Imagine: Upon waking, you discover your normal linguistic and communication faculties have disappeared. You possess crude noises and ambiguous physical gestures instead of intelligible speech, writing, and universally understood gestures. What would you do? Do you remain in bed and accept complete isolation? Or do you urgently spring out of bed, locate the nearest human and begin flailing wildly, producing odd utterances in an anxious effort to resuscitate (or recreate) communicative skills?


Although the former is tempting, I believe it is human nature to pursue the latter. In the proposed predicament, your identity — the unique constellation of physical, perceptual, and cognitive relationships with your environment — is destabilized. Despite this destabilization, you ceaselessly attempt to discover new relationships. You rapidly enter and exit potential forms of being in and perceiving the world. There will never be the guarantee that you will once again be able to communicate, but you persist in the face of seemingly perpetual failure. In this example, the fundamental need for interpersonal relationships galvanizes you to encounter alterity ceaselessly.


For me, the intersection between destabilizing forces (e.g., the loss of a fundamental skill) and galvanizing forces (e.g., the existential drive to address this lack; to proceed despite this lack; ward off complete isolation; communicate with loved ones; share your ideas) is where beauty lies.

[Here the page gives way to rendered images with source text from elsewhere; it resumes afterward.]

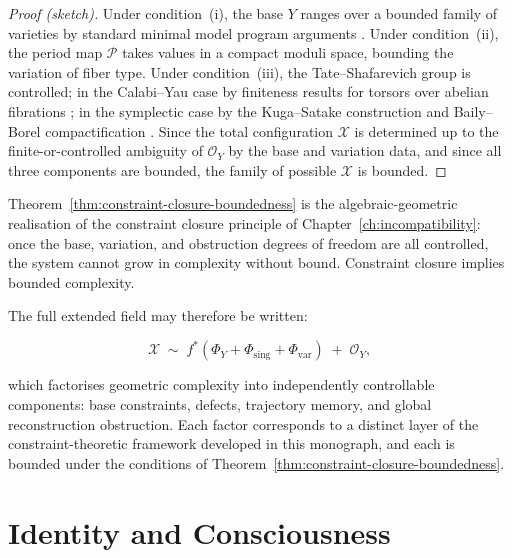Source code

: \documentclass[11pt,openany]{book}
\begin{document}
\begin{proof}[Proof (sketch)]
Under condition~(i), the base $Y$ ranges over a bounded
family of varieties by standard minimal model program
arguments \citep{birkar2018}.  Under condition~(ii), the
period map $\mathcal{P}$ takes values in a compact
moduli space, bounding the variation of fiber type.
Under condition~(iii), the Tate--Shafarevich group is
controlled; in the Calabi--Yau case by finiteness results
for torsors over abelian fibrations \citep{dolgachevgross1994};
in the symplectic case by the Kuga--Satake construction
and Baily--Borel compactification \citep{deligne1971}.
Since the total configuration $\mathcal{X}$ is determined
up to the finite-or-controlled ambiguity of $\mathcal{O}_Y$
by the base and variation data, and since all three
components are bounded, the family of possible
$\mathcal{X}$ is bounded.
\end{proof}

\begin{remark}
Theorem~\ref{thm:constraint-closure-boundedness} is the
algebraic-geometric realisation of the constraint closure
principle of Chapter~\ref{ch:incompatibility}: once the
base, variation, and obstruction degrees of freedom are
all controlled, the system cannot grow in complexity
without bound.  Constraint closure implies bounded
complexity.
\end{remark}

The full extended field may therefore be written:

\begin{equation}
  \label{eq:full-decomposition}
  \mathcal{X} \;\sim\;
    f^*\!\left(
      \Phi_Y + \Phi_{\mathrm{sing}} + \Phi_{\mathrm{var}}
    \right)
    \;+\; \mathcal{O}_Y,
\end{equation}

which factorises geometric complexity into independently
controllable components: base constraints, defects,
trajectory memory, and global reconstruction obstruction.
Each factor corresponds to a distinct layer of the
constraint-theoretic framework developed in this monograph,
and each is bounded under the conditions of
Theorem~\ref{thm:constraint-closure-boundedness}.



\part{Identity and Consciousness}
\end{document}
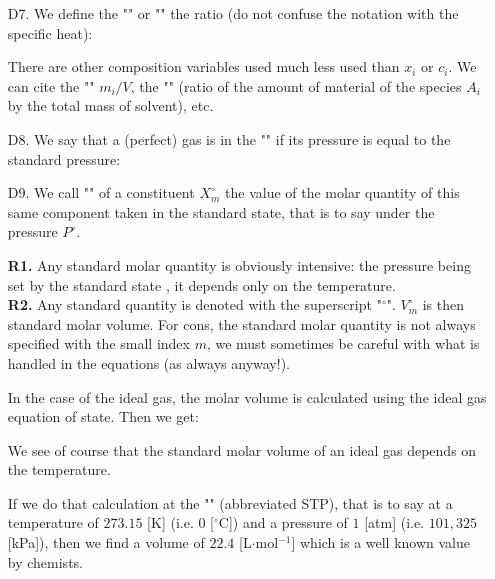 \begin{enumerate}
		\item[D7.] We define the "" or "" the ratio (do not confuse the notation with the specific heat):
		
		\begin{tcolorbox}[title=Remark,colframe=black,arc=10pt]
		There are other composition variables used much less used than $x_i$ or $c_i$. We can cite the "" $m_i/V$, the "" (ratio of the amount of material of the species $A_i$ by the total mass of solvent), etc.
		\end{tcolorbox}
		
		\item[D8.] We say that a (perfect) gas is in the "" if its pressure is equal to the standard pressure:
		
		
		\item[D9.] We call "" of a constituent $X_m^\circ$ the value of the molar quantity of this same component taken in the standard state, that is to say under the pressure $P^\circ$.
		\begin{tcolorbox}[title=Remarks,colframe=black,arc=10pt]
		\textbf{R1.} Any standard molar quantity is obviously intensive: the pressure being set by the standard state , it depends only on the temperature.\\
		
		\textbf{R2.} Any standard quantity is denoted with the superscript "${}^\circ$". $V_m^\circ$ is then standard molar volume. For cons, the standard molar quantity is not always specified with the small index $m$, we must sometimes be careful with what is handled in the equations (as always anyway!).
		\end{tcolorbox}	
		In the case of the ideal gas, the molar volume is calculated using the ideal gas equation of state. Then we get:
		
		We see of course that the standard molar volume of an ideal gas depends on the temperature.
		
		If we do that calculation at the "" (abbreviated STP), that is to say at a temperature of $273.15$ [K] (i.e. $0$ [$^\circ$C]) and a pressure of $1$ [atm] (i.e. $101,325$ [kPa]), then we find a volume of $22.4$ [L$\cdot$mol$^{-1}$] which is a well known value by chemists.
	\end{enumerate}
	
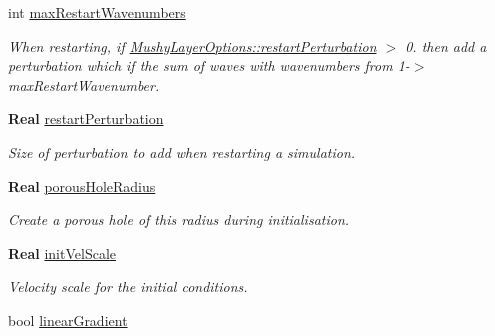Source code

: \begin{DoxyCompactItemize}
\mbox{\label{struct_mushy_layer_options_a82ea1a6a37f3ae573d85e3ce18437902}} 
int \hyperlink{struct_mushy_layer_options_a82ea1a6a37f3ae573d85e3ce18437902}{max\+Restart\+Wavenumbers}
\begin{DoxyCompactList}\small\item\em When restarting, if \hyperlink{struct_mushy_layer_options_a3849ad8027ac95aacd9734627d69239d}{Mushy\+Layer\+Options\+::restart\+Perturbation} $>$ 0. then add a perturbation which if the sum of waves with wavenumbers from 1-\/$>$max\+Restart\+Wavenumber. \end{DoxyCompactList}\item 
\mbox{\label{struct_mushy_layer_options_a3849ad8027ac95aacd9734627d69239d}} 
\textbf{ Real} \hyperlink{struct_mushy_layer_options_a3849ad8027ac95aacd9734627d69239d}{restart\+Perturbation}
\begin{DoxyCompactList}\small\item\em Size of perturbation to add when restarting a simulation. \end{DoxyCompactList}\item 
\mbox{\label{struct_mushy_layer_options_a833cf824726b39193b6fe01e3fd3398c}} 
\textbf{ Real} \hyperlink{struct_mushy_layer_options_a833cf824726b39193b6fe01e3fd3398c}{porous\+Hole\+Radius}
\begin{DoxyCompactList}\small\item\em Create a porous hole of this radius during initialisation. \end{DoxyCompactList}\item 
\mbox{\label{struct_mushy_layer_options_a9d8d05ccced7f6339a0264985d8c1724}} 
\textbf{ Real} \hyperlink{struct_mushy_layer_options_a9d8d05ccced7f6339a0264985d8c1724}{init\+Vel\+Scale}
\begin{DoxyCompactList}\small\item\em Velocity scale for the initial conditions. \end{DoxyCompactList}\item 
\mbox{\label{struct_mushy_layer_options_af8bccc75a8039c786368acbf2907f9e8}} 
bool \hyperlink{struct_mushy_layer_options_af8bccc75a8039c786368acbf2907f9e8}{linear\+Gradient}

\end{DoxyCompactItemize}

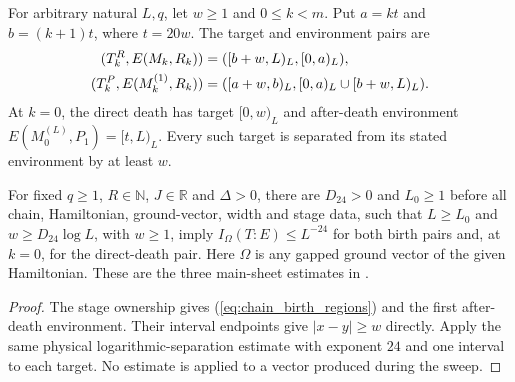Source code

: \begin{lemma}
    \label{thm:chain_stage_physical_information}
    \leanok
    For arbitrary natural $L,q$, let $w\ge1$ and $0\le k<m$.
    Put $a=kt$ and $b=(k+1)t$, where $t=20w$.
    The target and environment pairs are
    \begin{align}
        (T_k^R,E(M_k,R_k))
         & =(\lbrack b+w,L)_L,\lbrack 0,a)_L),\notag               \\
        (T_k^P,E(M_k^{(1)},R_k))
         & =(\lbrack a+w,b)_L,\lbrack 0,a)_L\cup\lbrack b+w,L)_L).
        \label{eq:chain_birth_regions}
    \end{align}
    At $k=0$, the direct death has target $[0,w)_L$ and
    after-death environment $E(M_0^{(L)},P_1)=[t,L)_L$.
    Every such target is separated from its stated environment by at
    least $w$.

    For fixed $q\ge1$, $R\in\mathbb N$, $J\in\mathbb R$ and
    $\Delta>0$, there are $D_{24}>0$ and $L_0\ge1$ before all chain,
    Hamiltonian, ground-vector, width and stage data, such
    that $L\ge L_0$ and $w\ge D_{24}\log L$, with $w\ge1$, imply
    $I_\Omega(T:E)\le L^{-24}$ for both birth pairs and, at $k=0$,
    for the direct-death pair. Here $\Omega$ is any gapped ground
    vector of the given Hamiltonian. These are the three main-sheet
    estimates in \cite[Part~II, proof of
        the sweep proposition]{TNLean2026OneDimensional}.
\end{lemma}
\begin{proof}
    \leanok
    The stage ownership gives (\ref{eq:chain_birth_regions})
    and the first after-death environment. Their interval endpoints
    give $|x-y|\ge w$ directly. Apply the same physical
    logarithmic-separation estimate with exponent $24$ and one
    interval to each target. No estimate is applied to a vector
    produced during the sweep.
\end{proof}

This intersection guides my compositional work. I view my works not as concrete objects but rather as fluid collections of destabilizing forces that distance performers from learned performance habits. In practice, this often manifests through novel notational approaches (graphics, animations, videos, recordings, games, social systems, texts) and unorthodox approaches to performance techniques. I’m interested in denying performers the opportunity to understand the piece entirely. When they take the stage, they remain alienated from the work in many respects. In a sense, the experience of alienation becomes what is performed, not necessarily a preconceived selection of sounds.


I seek to accomplish three things through this compositional approach:


  1. To celebrate and showcase the human capacity to remain persistent in the face of the unknown; to remain positive despite inevitable failures.

  2. To invite performers, the audience, and myself to experience subconscious limitations and habits, inquire into their origins, revisit perceptual/creative/experiential dimensions left unexplored due to them, and inspire personal work towards more profound, fully aware, performance, creative, and social practices.

  3. To foster a community accepting of limitations and alternative forms of being. A community rooted in empathy treating “failures” not as “mistakes” but rather as expressions of the momentary boundaries of an individual.